Work order.
Search the records below for "cosupport" and copy every line it turns up in.

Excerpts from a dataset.
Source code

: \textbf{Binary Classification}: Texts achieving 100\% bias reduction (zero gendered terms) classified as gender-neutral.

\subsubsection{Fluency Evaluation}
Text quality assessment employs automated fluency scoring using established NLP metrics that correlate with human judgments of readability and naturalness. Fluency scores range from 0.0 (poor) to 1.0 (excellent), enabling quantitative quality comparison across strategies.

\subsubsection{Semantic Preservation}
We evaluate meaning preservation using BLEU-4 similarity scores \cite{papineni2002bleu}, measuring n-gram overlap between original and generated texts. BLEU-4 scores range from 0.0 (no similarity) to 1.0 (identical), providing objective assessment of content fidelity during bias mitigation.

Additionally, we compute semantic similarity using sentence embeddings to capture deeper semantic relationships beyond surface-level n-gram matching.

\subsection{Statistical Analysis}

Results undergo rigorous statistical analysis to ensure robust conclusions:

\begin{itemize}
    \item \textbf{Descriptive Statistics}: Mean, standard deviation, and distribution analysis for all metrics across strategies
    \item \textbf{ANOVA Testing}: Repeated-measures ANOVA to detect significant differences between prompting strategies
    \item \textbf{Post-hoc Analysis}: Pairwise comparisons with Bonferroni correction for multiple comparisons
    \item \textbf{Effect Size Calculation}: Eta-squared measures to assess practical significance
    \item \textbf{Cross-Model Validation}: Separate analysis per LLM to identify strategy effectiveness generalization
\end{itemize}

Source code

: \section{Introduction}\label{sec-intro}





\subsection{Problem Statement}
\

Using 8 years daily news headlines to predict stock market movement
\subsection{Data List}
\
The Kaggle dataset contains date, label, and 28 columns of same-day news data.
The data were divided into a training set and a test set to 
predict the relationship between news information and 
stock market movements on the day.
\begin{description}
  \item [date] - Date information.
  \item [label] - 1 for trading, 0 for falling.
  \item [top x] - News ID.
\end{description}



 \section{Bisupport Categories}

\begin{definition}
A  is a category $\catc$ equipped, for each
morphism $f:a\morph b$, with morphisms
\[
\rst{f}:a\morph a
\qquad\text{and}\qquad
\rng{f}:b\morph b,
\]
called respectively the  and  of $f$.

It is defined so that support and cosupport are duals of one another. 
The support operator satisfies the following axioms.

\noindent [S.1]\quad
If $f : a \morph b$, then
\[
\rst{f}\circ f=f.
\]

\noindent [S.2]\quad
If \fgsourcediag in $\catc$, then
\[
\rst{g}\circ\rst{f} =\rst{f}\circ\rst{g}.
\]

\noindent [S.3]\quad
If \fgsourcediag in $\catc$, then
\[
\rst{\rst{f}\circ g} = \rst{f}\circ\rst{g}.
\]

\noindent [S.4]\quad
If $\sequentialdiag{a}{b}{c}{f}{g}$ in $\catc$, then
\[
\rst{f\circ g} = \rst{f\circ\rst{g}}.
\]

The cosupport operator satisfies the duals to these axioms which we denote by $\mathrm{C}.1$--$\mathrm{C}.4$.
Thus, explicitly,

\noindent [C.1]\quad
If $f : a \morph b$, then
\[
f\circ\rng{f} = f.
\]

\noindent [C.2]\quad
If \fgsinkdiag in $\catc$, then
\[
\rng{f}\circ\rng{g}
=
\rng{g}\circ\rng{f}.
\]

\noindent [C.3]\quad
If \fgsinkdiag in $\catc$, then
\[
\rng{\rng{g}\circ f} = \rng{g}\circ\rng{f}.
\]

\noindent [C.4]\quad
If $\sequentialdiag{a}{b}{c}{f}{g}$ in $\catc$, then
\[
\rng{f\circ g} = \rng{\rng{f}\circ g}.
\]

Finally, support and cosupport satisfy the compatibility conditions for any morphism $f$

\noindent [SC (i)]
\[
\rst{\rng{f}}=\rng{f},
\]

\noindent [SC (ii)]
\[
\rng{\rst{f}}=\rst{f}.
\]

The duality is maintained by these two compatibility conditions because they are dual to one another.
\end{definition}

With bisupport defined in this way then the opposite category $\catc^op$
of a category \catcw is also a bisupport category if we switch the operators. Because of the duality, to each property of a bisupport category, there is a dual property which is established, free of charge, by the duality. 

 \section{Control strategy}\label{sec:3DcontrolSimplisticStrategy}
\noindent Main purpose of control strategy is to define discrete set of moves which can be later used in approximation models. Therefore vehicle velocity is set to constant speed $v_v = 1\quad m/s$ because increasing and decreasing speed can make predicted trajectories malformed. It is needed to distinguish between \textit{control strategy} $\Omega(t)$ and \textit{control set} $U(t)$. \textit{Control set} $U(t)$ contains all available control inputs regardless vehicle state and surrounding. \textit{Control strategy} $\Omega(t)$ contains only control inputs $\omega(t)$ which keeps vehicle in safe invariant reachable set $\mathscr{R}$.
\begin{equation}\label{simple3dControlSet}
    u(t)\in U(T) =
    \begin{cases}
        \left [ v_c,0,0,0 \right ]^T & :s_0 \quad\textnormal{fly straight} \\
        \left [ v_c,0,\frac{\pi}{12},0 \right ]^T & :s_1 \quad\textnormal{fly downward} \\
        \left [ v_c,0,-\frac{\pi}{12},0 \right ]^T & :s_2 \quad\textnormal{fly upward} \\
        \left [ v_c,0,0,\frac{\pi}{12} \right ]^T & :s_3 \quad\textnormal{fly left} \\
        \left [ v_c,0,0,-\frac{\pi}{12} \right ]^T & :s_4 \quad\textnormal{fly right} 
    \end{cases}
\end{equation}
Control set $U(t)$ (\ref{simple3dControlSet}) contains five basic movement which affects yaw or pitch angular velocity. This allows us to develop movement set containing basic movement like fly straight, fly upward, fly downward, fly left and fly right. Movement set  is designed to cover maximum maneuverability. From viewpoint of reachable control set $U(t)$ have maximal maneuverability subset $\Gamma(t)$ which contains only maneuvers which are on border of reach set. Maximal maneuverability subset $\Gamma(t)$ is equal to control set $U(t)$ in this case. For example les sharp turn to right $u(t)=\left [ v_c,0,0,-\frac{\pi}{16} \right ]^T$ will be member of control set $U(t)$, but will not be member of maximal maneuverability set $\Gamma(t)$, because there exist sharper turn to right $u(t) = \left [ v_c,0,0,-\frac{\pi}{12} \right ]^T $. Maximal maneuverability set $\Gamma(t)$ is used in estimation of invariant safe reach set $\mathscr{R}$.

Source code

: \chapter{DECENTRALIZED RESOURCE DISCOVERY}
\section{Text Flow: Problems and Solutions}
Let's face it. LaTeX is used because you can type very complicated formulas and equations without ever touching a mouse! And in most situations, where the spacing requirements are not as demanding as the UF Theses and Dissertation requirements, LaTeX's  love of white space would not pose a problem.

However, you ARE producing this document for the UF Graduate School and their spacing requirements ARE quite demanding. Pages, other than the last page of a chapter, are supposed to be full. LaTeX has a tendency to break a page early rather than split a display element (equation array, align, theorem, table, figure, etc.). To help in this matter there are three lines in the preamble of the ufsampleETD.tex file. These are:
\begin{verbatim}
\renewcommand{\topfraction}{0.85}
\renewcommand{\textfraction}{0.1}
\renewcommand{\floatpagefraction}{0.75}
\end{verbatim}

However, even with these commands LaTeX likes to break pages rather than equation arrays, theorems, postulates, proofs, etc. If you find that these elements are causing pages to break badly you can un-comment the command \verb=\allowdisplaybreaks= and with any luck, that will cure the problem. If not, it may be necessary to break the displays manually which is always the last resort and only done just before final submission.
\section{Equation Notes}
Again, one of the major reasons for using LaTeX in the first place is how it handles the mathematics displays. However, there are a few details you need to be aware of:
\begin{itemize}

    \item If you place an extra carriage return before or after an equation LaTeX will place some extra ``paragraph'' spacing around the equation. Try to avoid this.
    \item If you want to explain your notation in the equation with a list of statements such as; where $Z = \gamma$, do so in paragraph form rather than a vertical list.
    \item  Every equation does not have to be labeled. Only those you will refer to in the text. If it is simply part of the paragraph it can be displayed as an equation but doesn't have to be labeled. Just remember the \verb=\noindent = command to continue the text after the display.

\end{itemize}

Answer below.
It is defined so that support and cosupport are duals of one another. 
The cosupport operator satisfies the duals to these axioms which we denote by $\mathrm{C}.1$--$\mathrm{C}.4$.
Finally, support and cosupport satisfy the compatibility conditions for any morphism $f$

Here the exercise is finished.